Barely four weeks after the inauguration of a new crop of executives within the All Progressives Congress (APC), discernible fissures have begun to surface, raising concerns about internal cohesion and adherence to the party’s constitutional framework.
At the heart of the unfolding disquiet is a deviation from a directive by Bola Ahmed Tinubu, which proposed the inclusion of all deputy national officers as members of the National Working Committee (NWC), reports Daily Independent.
Stakeholders argue that this directive, intended to broaden participation and strengthen internal inclusivity, has been selectively implemented, thereby igniting discontent across multiple strata of the party.
Insiders suggest that the issue is neither recent nor incidental, but rather a lingering structural grievance.
A former deputy officer who served under both Abdullahi Adamu and Abdullahi Umar Ganduje, speaking under anonymity, described the situation as a persistent injustice.
According to the source, entrenched interests within the party hierarchy allegedly orchestrated resistance against dissenting voices, culminating in the systematic exclusion of certain individuals, particularly those who had been vocal in challenging the prevailing arrangement from returning to office.
The source further maintained that since the Constitution was amended and some deputies have already been incorporated into the NWC, equity demands that the same treatment be extended to the remaining deputies.
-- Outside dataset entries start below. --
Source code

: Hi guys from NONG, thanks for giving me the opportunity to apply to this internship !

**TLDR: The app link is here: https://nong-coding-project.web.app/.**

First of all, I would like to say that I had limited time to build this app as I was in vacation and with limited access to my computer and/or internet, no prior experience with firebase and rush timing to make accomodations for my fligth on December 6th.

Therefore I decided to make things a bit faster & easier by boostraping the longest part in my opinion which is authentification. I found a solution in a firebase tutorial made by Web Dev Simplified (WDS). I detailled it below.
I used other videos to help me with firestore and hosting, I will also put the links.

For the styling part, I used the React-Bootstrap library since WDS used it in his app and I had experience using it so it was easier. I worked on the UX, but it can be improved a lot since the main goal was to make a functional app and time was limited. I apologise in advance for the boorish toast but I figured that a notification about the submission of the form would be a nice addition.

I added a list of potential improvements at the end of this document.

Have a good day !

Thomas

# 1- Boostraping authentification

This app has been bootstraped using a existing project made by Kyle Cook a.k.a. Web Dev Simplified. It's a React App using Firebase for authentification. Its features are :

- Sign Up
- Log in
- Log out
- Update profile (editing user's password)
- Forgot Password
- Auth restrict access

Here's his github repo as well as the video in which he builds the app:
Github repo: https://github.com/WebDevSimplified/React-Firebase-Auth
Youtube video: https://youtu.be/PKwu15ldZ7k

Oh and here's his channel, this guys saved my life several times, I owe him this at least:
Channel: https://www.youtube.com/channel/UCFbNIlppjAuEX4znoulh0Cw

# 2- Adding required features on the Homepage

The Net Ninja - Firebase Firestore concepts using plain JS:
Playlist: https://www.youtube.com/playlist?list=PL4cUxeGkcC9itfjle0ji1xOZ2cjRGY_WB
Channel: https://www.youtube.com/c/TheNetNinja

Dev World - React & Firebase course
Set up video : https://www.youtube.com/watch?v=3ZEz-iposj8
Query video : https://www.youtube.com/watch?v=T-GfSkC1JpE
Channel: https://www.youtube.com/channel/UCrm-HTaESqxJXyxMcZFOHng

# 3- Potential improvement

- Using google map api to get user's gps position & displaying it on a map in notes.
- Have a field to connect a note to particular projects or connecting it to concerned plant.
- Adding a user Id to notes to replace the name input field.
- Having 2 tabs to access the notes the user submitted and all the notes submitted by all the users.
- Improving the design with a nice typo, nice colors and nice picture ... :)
As earlier indicated, under the provisions of the 2022 Amended Constitution, several deputy national officers, including the Deputy National Financial Secretary, Deputy National Organising Secretary, Deputy National Women Leader, Deputy National Publicity Secretary, Deputy National Welfare Secretary, Deputy National Auditor, Deputy National Treasurer, Deputy National Legal Adviser, and Deputy National Youth Leader, are widely interpreted by some stakeholders as integral to the operational breadth of the NWC.
Although the 2022 Amended Constitution of the party provides for a broad spectrum of national officers, the practical application of these provisions has come under scrutiny.
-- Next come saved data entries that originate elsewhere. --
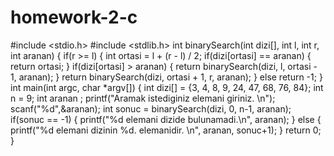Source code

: # homework-2-c
#include <stdio.h>
#include <stdlib.h>
int binarySearch(int dizi[], int l, int r, int aranan) {
    if(r >= l) {
        int ortasi = l + (r - l) / 2;
        if(dizi[ortasi] == aranan) {
            return ortasi;
        }
        if(dizi[ortasi] > aranan) {
            return binarySearch(dizi, l, ortasi - 1, aranan);
        }
        return binarySearch(dizi, ortasi + 1, r, aranan);
    }
    else 
    return -1;
}
int main(int argc, char *argv[]) {
	int dizi[] = {3, 4, 8, 9, 24, 47, 68, 76, 84};
    int n = 9;
    int aranan ;
    printf("Aramak istediginiz elemani giriniz. \n");
    scanf("%d",&aranan);
    int sonuc = binarySearch(dizi, 0, n-1, aranan);
    if(sonuc == -1) {
        printf("%d elemani dizide bulunamadi.\n", aranan);
    }
    else {
        printf("%d elemani dizinin %d. elemanidir. \n", aranan, sonuc+1);
    }
	return 0;
}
In what critics describe as calculated and opaque maneuvers, only a select group of deputy national officers have been effectively integrated into the party’s operational framework, while others remain conspicuously excluded.
Notably, representatives from Akwa Ibom, Kwara, Ekiti, Cross River, and Zamfara States are said to have been sidelined, effectively diminishing their institutional relevance within the party’s apex administrative organ.
This selective inclusion, which appears to have provoked discontent among governors of the affected states as well as the high-ranking members of the National Assembly, raises a fundamental question: what rationale underpins the partial application of constitutional provisions? Why were certain deputies, such as the Deputy National Financial Secretary, Deputy National Organising Secretary, Deputy National Women Leader, and Deputy National Publicity Secretary, integrated into the NWC framework, while others were excluded without transparent justification?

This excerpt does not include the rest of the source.